(Stored items)
-- Opening Marker --

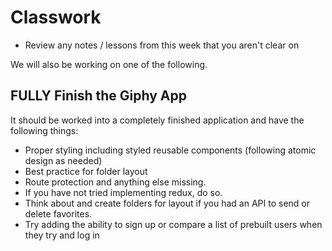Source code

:# Classwork

- Review any notes / lessons from this week that you aren't clear on

We will also be working on one of the following.

## FULLY Finish the Giphy App

It should be worked into a completely finished application and have the following things:

- Proper styling including styled reusable components (following atomic design as needed)
- Best practice for folder layout
- Route protection and anything else missing.
- If you have not tried implementing redux, do so.
- Think about and create folders for layout if you had an API to send or delete favorites.
- Try adding the ability to sign up or compare a list of prebuilt users when they try and log in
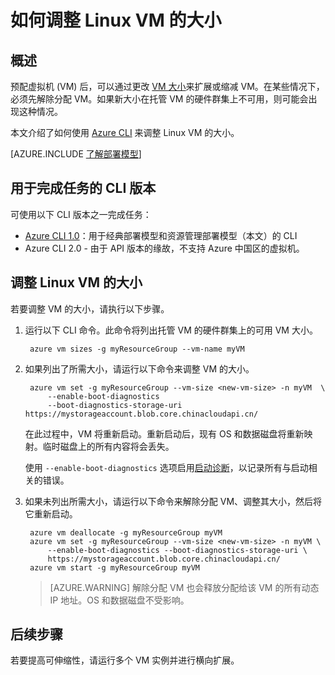 <properties
    pageTitle="如何使用 Azure CLI 1.0 调整 Linux VM 的大小 | Azure"
    description="如何通过更改 VM 大小来增加或减少 Linux 虚拟机。"
    services="virtual-machines-linux"
    documentationcenter="na"
    author="mikewasson"
    manager="timlt"
    editor=""
    tags="" />
<tags
    ms.assetid=""
    ms.service="virtual-machines-linux"
    ms.devlang="na"
    ms.topic="article"
    ms.tgt_pltfrm="na"
    ms.workload="infrastructure-services"
    ms.date="02/10/2017"
    wacn.date="03/24/2017"
    ms.author="mwasson" />

# 如何调整 Linux VM 的大小
## 概述
预配虚拟机 (VM) 后，可以通过更改 [VM 大小][vm-sizes]来扩展或缩减 VM。在某些情况下，必须先解除分配 VM。如果新大小在托管 VM 的硬件群集上不可用，则可能会出现这种情况。

本文介绍了如何使用 [Azure CLI][azure-cli] 来调整 Linux VM 的大小。

[AZURE.INCLUDE [了解部署模型](../../includes/learn-about-deployment-models-rm-include.md)]

## 用于完成任务的 CLI 版本
可使用以下 CLI 版本之一完成任务：

- [Azure CLI 1.0](#resize-a-linux-vm)：用于经典部署模型和资源管理部署模型（本文）的 CLI
- Azure CLI 2.0 - 由于 API 版本的缘故，不支持 Azure 中国区的虚拟机。

## <a name="resize-a-linux-vm"></a>调整 Linux VM 的大小
若要调整 VM 的大小，请执行以下步骤。

1. 运行以下 CLI 命令。此命令将列出托管 VM 的硬件群集上的可用 VM 大小。

        azure vm sizes -g myResourceGroup --vm-name myVM

2. 如果列出了所需大小，请运行以下命令来调整 VM 的大小。

        azure vm set -g myResourceGroup --vm-size <new-vm-size> -n myVM  \
            --enable-boot-diagnostics
            --boot-diagnostics-storage-uri https://mystorageaccount.blob.core.chinacloudapi.cn/ 

    在此过程中，VM 将重新启动。重新启动后，现有 OS 和数据磁盘将重新映射。临时磁盘上的所有内容将会丢失。
   
    使用 `--enable-boot-diagnostics` 选项启用[启动诊断][boot-diagnostics]，以记录所有与启动相关的错误。
3. 如果未列出所需大小，请运行以下命令来解除分配 VM、调整其大小，然后将它重新启动。

        azure vm deallocate -g myResourceGroup myVM
        azure vm set -g myResourceGroup --vm-size <new-vm-size> -n myVM \
            --enable-boot-diagnostics --boot-diagnostics-storage-uri \
            https://mystorageaccount.blob.core.chinacloudapi.cn/ 
        azure vm start -g myResourceGroup myVM

    > [AZURE.WARNING]
    解除分配 VM 也会释放分配给该 VM 的所有动态 IP 地址。OS 和数据磁盘不受影响。
    > 
    > 

## 后续步骤
若要提高可伸缩性，请运行多个 VM 实例并进行横向扩展。

<!-- links -->


[azure-cli]: /documentation/articles/xplat-cli-install/
[boot-diagnostics]: https://azure.microsoft.com/blog/boot-diagnostics-for-virtual-machines-v2/
[vm-sizes]: /documentation/articles/virtual-machines-linux-sizes/

<!---HONumber=Mooncake_0313_2017-->
<!--Update_Description: update meta data-->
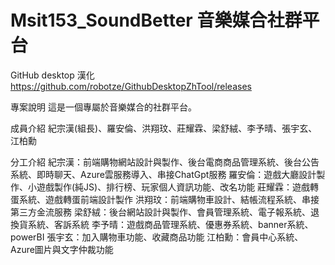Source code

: # Msit153_SoundBetter 音樂媒合社群平台
GitHub desktop 漢化
https://github.com/robotze/GithubDesktopZhTool/releases

專案說明
這是一個專屬於音樂媒合的社群平台。

成員介紹
紀宗漢(組長)、羅安倫、洪翔玟、莊耀霖、梁舒絨、李予晴、張宇玄、江柏勳

分工介紹
紀宗漢：前端購物網站設計與製作、後台電商商品管理系統、後台公告系統、即時聊天、Azure雲服務導入、串接ChatGpt服務
羅安倫：遊戲大廳設計製作、小遊戲製作(純JS)、排行榜、玩家個人資訊功能、改名功能
莊耀霖：遊戲轉蛋系統、遊戲轉蛋前端設計製作
洪翔玟：前端購物車設計、結帳流程系統、串接第三方金流服務
梁舒絨：後台網站設計與製作、會員管理系統、電子報系統、退換貨系統、客訴系統
李予晴：遊戲商品管理系統、優惠券系統、banner系統、powerBI
張宇玄：加入購物車功能、收藏商品功能
江柏勳：會員中心系統、Azure圖片與文字仲裁功能
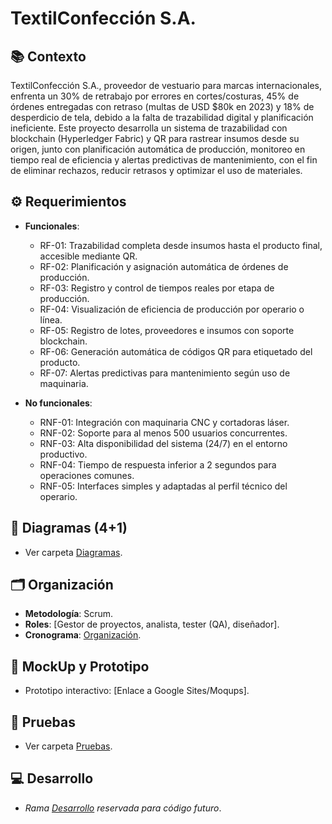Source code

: # TextilConfección S.A.  

## 📚 Contexto  
TextilConfección S.A., proveedor de vestuario para marcas internacionales, enfrenta un 30% de retrabajo por errores en cortes/costuras, 45% de órdenes entregadas con retraso (multas de USD $80k en 2023) y 18% de desperdicio de tela, debido a la falta de trazabilidad digital y planificación ineficiente. Este proyecto desarrolla un sistema de trazabilidad con blockchain (Hyperledger Fabric) y QR para rastrear insumos desde su origen, junto con planificación automática de producción, monitoreo en tiempo real de eficiencia y alertas predictivas de mantenimiento, con el fin de eliminar rechazos, reducir retrasos y optimizar el uso de materiales. 

## ⚙️ Requerimientos  
- **Funcionales**:  
  - RF-01: Trazabilidad completa desde insumos hasta el producto final, accesible mediante QR.
  - RF-02: Planificación y asignación automática de órdenes de producción.
  - RF-03: Registro y control de tiempos reales por etapa de producción.
  - RF-04: Visualización de eficiencia de producción por operario o línea.
  - RF-05: Registro de lotes, proveedores e insumos con soporte blockchain.
  - RF-06: Generación automática de códigos QR para etiquetado del producto.
  - RF-07: Alertas predictivas para mantenimiento según uso de maquinaria.
    
- **No funcionales**:  
  - RNF-01: Integración con maquinaria CNC y cortadoras láser.
  - RNF-02: Soporte para al menos 500 usuarios concurrentes.
  - RNF-03: Alta disponibilidad del sistema (24/7) en el entorno productivo.
  - RNF-04: Tiempo de respuesta inferior a 2 segundos para operaciones comunes.
  - RNF-05: Interfaces simples y adaptadas al perfil técnico del operario.

## 📐 Diagramas (4+1)  
- Ver carpeta [Diagramas](/Diagramas).  

## 🗂 Organización  
- **Metodología**: Scrum.  
- **Roles**: [Gestor de proyectos, analista, tester (QA), diseñador].  
- **Cronograma**: [Organización](/Organización/Carta_Gantt).  

## 🎨 MockUp y Prototipo  
- Prototipo interactivo: [Enlace a Google Sites/Moqups].  

## 🧪 Pruebas  
- Ver carpeta [Pruebas](/Pruebas).  

## 💻 Desarrollo  
- *Rama [Desarrollo](/Desarrollo) reservada para código futuro*.  
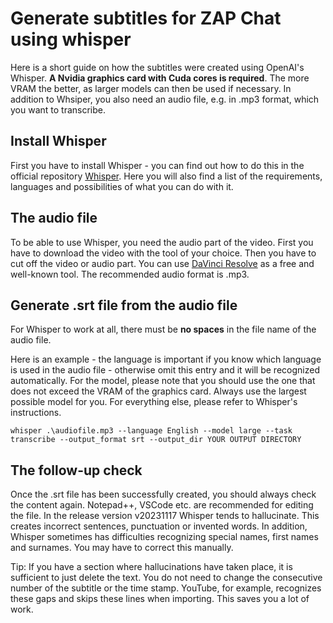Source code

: # Generate subtitles for ZAP Chat using whisper

Here is a short guide on how the subtitles were created using OpenAI's Whisper.
**A Nvidia graphics card with Cuda cores is required**. The more VRAM the better, as larger models can then be used if necessary.
In addition to Whsiper, you also need an audio file, e.g. in .mp3 format, which you want to transcribe.



## Install Whisper

First you have to install Whisper - you can find out how to do this in the official repository [Whisper](https://github.com/openai/whisper). Here you will also find a list of the requirements, languages and possibilities of what you can do with it.



## The audio file

To be able to use Whisper, you need the audio part of the video. First you have to download the video with the tool of your choice. Then you have to cut off the video or audio part. You can use [DaVinci Resolve](https://www.blackmagicdesign.com/products/davinciresolve) as a free and well-known tool. The recommended audio format is .mp3.



## Generate .srt file from the audio file

For Whisper to work at all, there must be **no spaces** in the file name of the audio file.

Here is an example - the language is important if you know which language is used in the audio file - otherwise omit this entry and it will be 
recognized automatically. For the model, please note that you should use the one that does not exceed the VRAM of the graphics card. Always use the largest possible model for you. For everything else, please refer to Whisper's instructions.

    whisper .\audiofile.mp3 --language English --model large --task transcribe --output_format srt --output_dir YOUR OUTPUT DIRECTORY
    

## The follow-up check

Once the .srt file has been successfully created, you should always check the content again. Notepad++, VSCode etc. are recommended for editing the file. In the release version v20231117 Whisper tends to hallucinate. This creates incorrect sentences, punctuation or invented words. In addition, Whisper sometimes has difficulties recognizing special names, first names and surnames. You may have to correct this manually.

Tip:
If you have a section where hallucinations have taken place, it is sufficient to just delete the text. You do not need to change the consecutive number of the subtitle or the time stamp. YouTube, for example, recognizes these gaps and skips these lines when importing. This saves you a lot of work.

-- Closing Marker --

▶ **ASSIGNED TASK**
Which lines above run from the one containing "- RF-01: Trazabilidad" down to the one containing "- **Roles**: [Gestor"? Repeat exactly those, both ends included, and nothing else.

▶ **EXERCISE RESULT**
  - RF-01: Trazabilidad completa desde insumos hasta el producto final, accesible mediante QR.
  - RF-02: Planificación y asignación automática de órdenes de producción.
  - RF-03: Registro y control de tiempos reales por etapa de producción.
  - RF-04: Visualización de eficiencia de producción por operario o línea.
  - RF-05: Registro de lotes, proveedores e insumos con soporte blockchain.
  - RF-06: Generación automática de códigos QR para etiquetado del producto.
  - RF-07: Alertas predictivas para mantenimiento según uso de maquinaria.
    
- **No funcionales**:  
  - RNF-01: Integración con maquinaria CNC y cortadoras láser.
  - RNF-02: Soporte para al menos 500 usuarios concurrentes.
  - RNF-03: Alta disponibilidad del sistema (24/7) en el entorno productivo.
  - RNF-04: Tiempo de respuesta inferior a 2 segundos para operaciones comunes.
  - RNF-05: Interfaces simples y adaptadas al perfil técnico del operario.

## 📐 Diagramas (4+1)  
- Ver carpeta [Diagramas](/Diagramas).  

## 🗂 Organización  
- **Metodología**: Scrum.  
- **Roles**: [Gestor de proyectos, analista, tester (QA), diseñador].  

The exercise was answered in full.